* _What to do_
Keeping every line intact, repeat the data word for word.

* _Information supplied_
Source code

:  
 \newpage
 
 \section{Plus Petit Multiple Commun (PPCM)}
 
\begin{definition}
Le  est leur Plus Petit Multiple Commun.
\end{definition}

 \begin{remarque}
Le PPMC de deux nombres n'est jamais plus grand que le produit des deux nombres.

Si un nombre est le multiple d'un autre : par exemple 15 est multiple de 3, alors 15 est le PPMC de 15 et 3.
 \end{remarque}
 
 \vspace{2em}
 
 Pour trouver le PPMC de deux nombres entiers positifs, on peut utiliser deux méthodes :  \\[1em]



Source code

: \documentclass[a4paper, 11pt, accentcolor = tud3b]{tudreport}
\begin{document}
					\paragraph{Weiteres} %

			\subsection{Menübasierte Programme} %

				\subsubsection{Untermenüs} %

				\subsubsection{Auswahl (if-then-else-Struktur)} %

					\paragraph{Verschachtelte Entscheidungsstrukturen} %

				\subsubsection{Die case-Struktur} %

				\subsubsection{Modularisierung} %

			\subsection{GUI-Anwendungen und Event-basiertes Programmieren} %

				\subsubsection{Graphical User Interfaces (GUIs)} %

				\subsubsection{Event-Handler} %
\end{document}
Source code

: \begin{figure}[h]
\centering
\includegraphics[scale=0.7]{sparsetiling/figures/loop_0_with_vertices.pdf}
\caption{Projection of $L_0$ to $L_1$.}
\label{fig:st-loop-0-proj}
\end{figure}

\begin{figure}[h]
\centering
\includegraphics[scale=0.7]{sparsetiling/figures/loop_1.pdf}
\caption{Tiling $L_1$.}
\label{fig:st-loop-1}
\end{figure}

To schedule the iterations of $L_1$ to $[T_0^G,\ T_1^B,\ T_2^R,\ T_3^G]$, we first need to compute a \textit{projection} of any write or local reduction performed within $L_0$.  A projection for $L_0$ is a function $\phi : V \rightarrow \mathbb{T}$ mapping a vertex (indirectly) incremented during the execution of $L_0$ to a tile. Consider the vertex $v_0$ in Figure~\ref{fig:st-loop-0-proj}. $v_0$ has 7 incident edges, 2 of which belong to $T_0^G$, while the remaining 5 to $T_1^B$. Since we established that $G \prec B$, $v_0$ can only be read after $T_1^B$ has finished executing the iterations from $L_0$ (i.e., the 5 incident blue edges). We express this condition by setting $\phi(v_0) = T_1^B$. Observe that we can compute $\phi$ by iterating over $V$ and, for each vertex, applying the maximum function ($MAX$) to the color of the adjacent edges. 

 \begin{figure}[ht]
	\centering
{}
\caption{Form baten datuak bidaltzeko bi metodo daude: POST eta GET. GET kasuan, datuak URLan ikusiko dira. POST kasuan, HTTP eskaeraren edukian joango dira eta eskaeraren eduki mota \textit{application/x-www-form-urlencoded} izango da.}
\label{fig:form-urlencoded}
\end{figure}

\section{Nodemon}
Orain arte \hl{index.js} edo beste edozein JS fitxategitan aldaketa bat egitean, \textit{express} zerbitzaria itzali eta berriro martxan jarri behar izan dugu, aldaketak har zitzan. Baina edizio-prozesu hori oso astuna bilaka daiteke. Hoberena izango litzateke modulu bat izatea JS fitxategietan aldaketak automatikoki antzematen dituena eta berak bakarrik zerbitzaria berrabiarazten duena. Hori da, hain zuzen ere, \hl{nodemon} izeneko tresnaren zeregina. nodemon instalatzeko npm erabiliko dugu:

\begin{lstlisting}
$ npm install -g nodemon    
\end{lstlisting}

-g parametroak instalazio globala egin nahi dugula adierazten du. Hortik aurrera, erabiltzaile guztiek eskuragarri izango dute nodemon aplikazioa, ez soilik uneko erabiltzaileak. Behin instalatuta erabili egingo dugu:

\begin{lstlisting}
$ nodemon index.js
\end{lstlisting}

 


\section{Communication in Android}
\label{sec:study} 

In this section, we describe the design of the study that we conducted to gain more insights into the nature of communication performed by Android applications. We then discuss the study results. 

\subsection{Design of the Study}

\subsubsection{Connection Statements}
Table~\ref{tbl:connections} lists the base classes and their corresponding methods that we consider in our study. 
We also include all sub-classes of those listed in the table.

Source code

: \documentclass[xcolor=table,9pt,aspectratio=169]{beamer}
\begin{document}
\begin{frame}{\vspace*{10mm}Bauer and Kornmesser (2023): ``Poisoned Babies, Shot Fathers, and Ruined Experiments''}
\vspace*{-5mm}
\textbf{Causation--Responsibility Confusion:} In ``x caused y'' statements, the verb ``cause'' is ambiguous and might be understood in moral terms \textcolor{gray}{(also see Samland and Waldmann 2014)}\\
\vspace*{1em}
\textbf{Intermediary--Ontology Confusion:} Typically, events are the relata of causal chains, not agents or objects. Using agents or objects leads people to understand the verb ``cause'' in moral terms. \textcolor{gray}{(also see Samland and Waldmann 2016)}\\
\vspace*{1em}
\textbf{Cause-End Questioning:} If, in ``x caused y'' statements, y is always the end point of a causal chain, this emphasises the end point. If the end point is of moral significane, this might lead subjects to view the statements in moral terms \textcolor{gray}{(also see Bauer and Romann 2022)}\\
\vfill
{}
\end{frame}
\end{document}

* _Response to the task_
Source code

:  
 \newpage
 
 \section{Plus Petit Multiple Commun (PPCM)}
 
\begin{definition}
Le  est leur Plus Petit Multiple Commun.
\end{definition}

 \begin{remarque}
Le PPMC de deux nombres n'est jamais plus grand que le produit des deux nombres.

Si un nombre est le multiple d'un autre : par exemple 15 est multiple de 3, alors 15 est le PPMC de 15 et 3.
 \end{remarque}
 
 \vspace{2em}
 
 Pour trouver le PPMC de deux nombres entiers positifs, on peut utiliser deux méthodes :  \\[1em]



Source code

: \documentclass[a4paper, 11pt, accentcolor = tud3b]{tudreport}
\begin{document}
					\paragraph{Weiteres} %

			\subsection{Menübasierte Programme} %

				\subsubsection{Untermenüs} %

				\subsubsection{Auswahl (if-then-else-Struktur)} %

					\paragraph{Verschachtelte Entscheidungsstrukturen} %

				\subsubsection{Die case-Struktur} %

				\subsubsection{Modularisierung} %

			\subsection{GUI-Anwendungen und Event-basiertes Programmieren} %

				\subsubsection{Graphical User Interfaces (GUIs)} %

				\subsubsection{Event-Handler} %
\end{document}
Source code

: \begin{figure}[h]
\centering
\includegraphics[scale=0.7]{sparsetiling/figures/loop_0_with_vertices.pdf}
\caption{Projection of $L_0$ to $L_1$.}
\label{fig:st-loop-0-proj}
\end{figure}

\begin{figure}[h]
\centering
\includegraphics[scale=0.7]{sparsetiling/figures/loop_1.pdf}
\caption{Tiling $L_1$.}
\label{fig:st-loop-1}
\end{figure}

To schedule the iterations of $L_1$ to $[T_0^G,\ T_1^B,\ T_2^R,\ T_3^G]$, we first need to compute a \textit{projection} of any write or local reduction performed within $L_0$.  A projection for $L_0$ is a function $\phi : V \rightarrow \mathbb{T}$ mapping a vertex (indirectly) incremented during the execution of $L_0$ to a tile. Consider the vertex $v_0$ in Figure~\ref{fig:st-loop-0-proj}. $v_0$ has 7 incident edges, 2 of which belong to $T_0^G$, while the remaining 5 to $T_1^B$. Since we established that $G \prec B$, $v_0$ can only be read after $T_1^B$ has finished executing the iterations from $L_0$ (i.e., the 5 incident blue edges). We express this condition by setting $\phi(v_0) = T_1^B$. Observe that we can compute $\phi$ by iterating over $V$ and, for each vertex, applying the maximum function ($MAX$) to the color of the adjacent edges. 

 \begin{figure}[ht]
	\centering
{}
\caption{Form baten datuak bidaltzeko bi metodo daude: POST eta GET. GET kasuan, datuak URLan ikusiko dira. POST kasuan, HTTP eskaeraren edukian joango dira eta eskaeraren eduki mota \textit{application/x-www-form-urlencoded} izango da.}
\label{fig:form-urlencoded}
\end{figure}

\section{Nodemon}
Orain arte \hl{index.js} edo beste edozein JS fitxategitan aldaketa bat egitean, \textit{express} zerbitzaria itzali eta berriro martxan jarri behar izan dugu, aldaketak har zitzan. Baina edizio-prozesu hori oso astuna bilaka daiteke. Hoberena izango litzateke modulu bat izatea JS fitxategietan aldaketak automatikoki antzematen dituena eta berak bakarrik zerbitzaria berrabiarazten duena. Hori da, hain zuzen ere, \hl{nodemon} izeneko tresnaren zeregina. nodemon instalatzeko npm erabiliko dugu:

\begin{lstlisting}
$ npm install -g nodemon    
\end{lstlisting}

-g parametroak instalazio globala egin nahi dugula adierazten du. Hortik aurrera, erabiltzaile guztiek eskuragarri izango dute nodemon aplikazioa, ez soilik uneko erabiltzaileak. Behin instalatuta erabili egingo dugu:

\begin{lstlisting}
$ nodemon index.js
\end{lstlisting}

 


\section{Communication in Android}
\label{sec:study} 

In this section, we describe the design of the study that we conducted to gain more insights into the nature of communication performed by Android applications. We then discuss the study results. 

\subsection{Design of the Study}

\subsubsection{Connection Statements}
Table~\ref{tbl:connections} lists the base classes and their corresponding methods that we consider in our study. 
We also include all sub-classes of those listed in the table.

Source code

: \documentclass[xcolor=table,9pt,aspectratio=169]{beamer}
\begin{document}
\begin{frame}{\vspace*{10mm}Bauer and Kornmesser (2023): ``Poisoned Babies, Shot Fathers, and Ruined Experiments''}
\vspace*{-5mm}
\textbf{Causation--Responsibility Confusion:} In ``x caused y'' statements, the verb ``cause'' is ambiguous and might be understood in moral terms \textcolor{gray}{(also see Samland and Waldmann 2014)}\\
\vspace*{1em}
\textbf{Intermediary--Ontology Confusion:} Typically, events are the relata of causal chains, not agents or objects. Using agents or objects leads people to understand the verb ``cause'' in moral terms. \textcolor{gray}{(also see Samland and Waldmann 2016)}\\
\vspace*{1em}
\textbf{Cause-End Questioning:} If, in ``x caused y'' statements, y is always the end point of a causal chain, this emphasises the end point. If the end point is of moral significane, this might lead subjects to view the statements in moral terms \textcolor{gray}{(also see Bauer and Romann 2022)}\\
\vfill
{}
\end{frame}
\end{document}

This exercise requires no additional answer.